Мамаджи вернулась домой. Она не хотела говорить мужу про соседей, хотела забыть о маленькой невестке. Но муж сказал:

– Хватит молчать, я один еще не боюсь тебя в этом доме.

Тогда она рассказала, что слухи, которые приносил ветер, правдивы.

– Мы не за тем вернули ее отцу, – сказал он, поднялся и пошел к соседям.

Он вошел в дом и произнес:

– Если вы не можете заботиться о своем ребенке, мы сделаем это.

Отец Пушпомы с облегчением вернул ее. Его руки тряслись, а глаза слезились. Он вывел дочку из черного угла:

– Я не хотел так, но у нас не было другой дороги. Мы не отправили ее на погребальный костер зятя, и люди избегают нашего дома.
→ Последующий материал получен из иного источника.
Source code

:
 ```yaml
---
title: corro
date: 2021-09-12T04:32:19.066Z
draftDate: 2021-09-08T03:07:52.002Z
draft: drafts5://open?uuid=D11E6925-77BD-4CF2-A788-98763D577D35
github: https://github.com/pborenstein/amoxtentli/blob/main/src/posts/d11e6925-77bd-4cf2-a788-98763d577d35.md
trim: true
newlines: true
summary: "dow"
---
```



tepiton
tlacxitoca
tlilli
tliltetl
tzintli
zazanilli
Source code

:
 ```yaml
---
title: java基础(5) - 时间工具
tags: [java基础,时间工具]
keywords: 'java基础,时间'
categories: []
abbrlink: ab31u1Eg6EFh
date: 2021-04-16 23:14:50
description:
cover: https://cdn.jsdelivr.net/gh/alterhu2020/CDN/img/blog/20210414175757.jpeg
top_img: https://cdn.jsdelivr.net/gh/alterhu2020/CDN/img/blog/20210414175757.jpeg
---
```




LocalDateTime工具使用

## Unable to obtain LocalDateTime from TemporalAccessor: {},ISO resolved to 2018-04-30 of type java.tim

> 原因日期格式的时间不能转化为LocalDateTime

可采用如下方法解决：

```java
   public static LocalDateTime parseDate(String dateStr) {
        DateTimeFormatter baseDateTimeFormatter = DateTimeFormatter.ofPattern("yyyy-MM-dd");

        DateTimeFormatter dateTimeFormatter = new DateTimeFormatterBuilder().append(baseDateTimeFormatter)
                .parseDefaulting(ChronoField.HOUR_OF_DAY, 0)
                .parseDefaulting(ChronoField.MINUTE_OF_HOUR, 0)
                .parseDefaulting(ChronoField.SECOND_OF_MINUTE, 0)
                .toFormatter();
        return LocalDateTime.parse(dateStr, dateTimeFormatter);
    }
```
Пападжи хотел выдать Пушпому замуж повторно, но никто не взял девушку с клеймом смерти. Сначала в доме не следовали вдовьим обычаям. Но после независимости, когда мысли Пападжи смешались, как пассажиры третьего класса при посадке в вагон, маленькую вдову оттеснили в темные закоулки.

Она ночевала в парсале, на антресолях, где по ней бегали ящерицы, в чоуке возле кухни, дрожа от холода. Ей очень хотелось читать, но она не знала, можно ли ей книги, а спросить было не у кого. Иногда она кушала с немой бабушкой, реже вместе с Гаури. Те хоть и были изгнанницами, но все же существами высшего порядка. Изгнание не объединяло их троих, они стояли в нем на разных ступенях.

От горя Белая Лилия стала настолько чуткой, что научилась видеть нас. И тот, кто любил ее, стал ей товарищем по одиноким играм.

Драупади

Белая Лилия, как служанка, подавала Гаури молоко с куркумой. Гаури тошнило от молока, но Мамаджи заставляла пить по шесть-семь раз в день.

– Да превратится уголь в облако! – приговаривала она.

Глаза Белой Лилии были воспалены от бессонных ночей. Раз Гаури увидела ее в ночном чоуке: та лежала, раскинув ноги, улыбалась в небо. По ее лицу текли слезы, полные света луны.

Она не заметила племянницу, уходящую в коричневую мглу. Даже скрип двери не потревожил ее. В тот вечер родители и Мамаджи говорили, что у Гаури не будет жизни. Единственное спасение – знание английского. Ей придется работать, первой и единственной из женщин семьи.

– Вот вам позор на весь Чандни Чоук: отец посылает дочь работать, как последний чандал[19]. Свое будущее она зачеркивает и судьбу сестры. – Мамаджи выкладывала слова, как игральные карты. – Вам нужно было отпустить ее за границу с дядей, а вы зачем-то оставили ее.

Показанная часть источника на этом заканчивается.